A single figure is required: the number of lines in the listing below containing the word "CRectangle".

BEGIN The data

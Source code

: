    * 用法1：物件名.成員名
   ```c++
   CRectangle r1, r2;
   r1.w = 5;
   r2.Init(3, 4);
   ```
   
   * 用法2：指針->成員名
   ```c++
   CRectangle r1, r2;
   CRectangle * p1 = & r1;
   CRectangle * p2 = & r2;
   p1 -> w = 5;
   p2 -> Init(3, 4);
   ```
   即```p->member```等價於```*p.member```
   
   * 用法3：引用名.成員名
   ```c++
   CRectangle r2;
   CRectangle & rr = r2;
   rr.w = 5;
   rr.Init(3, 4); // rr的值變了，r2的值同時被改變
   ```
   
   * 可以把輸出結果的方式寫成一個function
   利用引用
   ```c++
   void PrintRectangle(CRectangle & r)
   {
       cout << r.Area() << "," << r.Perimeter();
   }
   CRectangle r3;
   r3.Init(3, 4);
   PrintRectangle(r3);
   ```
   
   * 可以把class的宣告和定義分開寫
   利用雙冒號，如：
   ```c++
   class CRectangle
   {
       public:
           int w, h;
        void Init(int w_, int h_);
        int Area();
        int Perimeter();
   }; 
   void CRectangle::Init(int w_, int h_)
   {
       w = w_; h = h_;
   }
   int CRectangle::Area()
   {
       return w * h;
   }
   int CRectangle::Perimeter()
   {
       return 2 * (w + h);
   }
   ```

END The data

### Result
12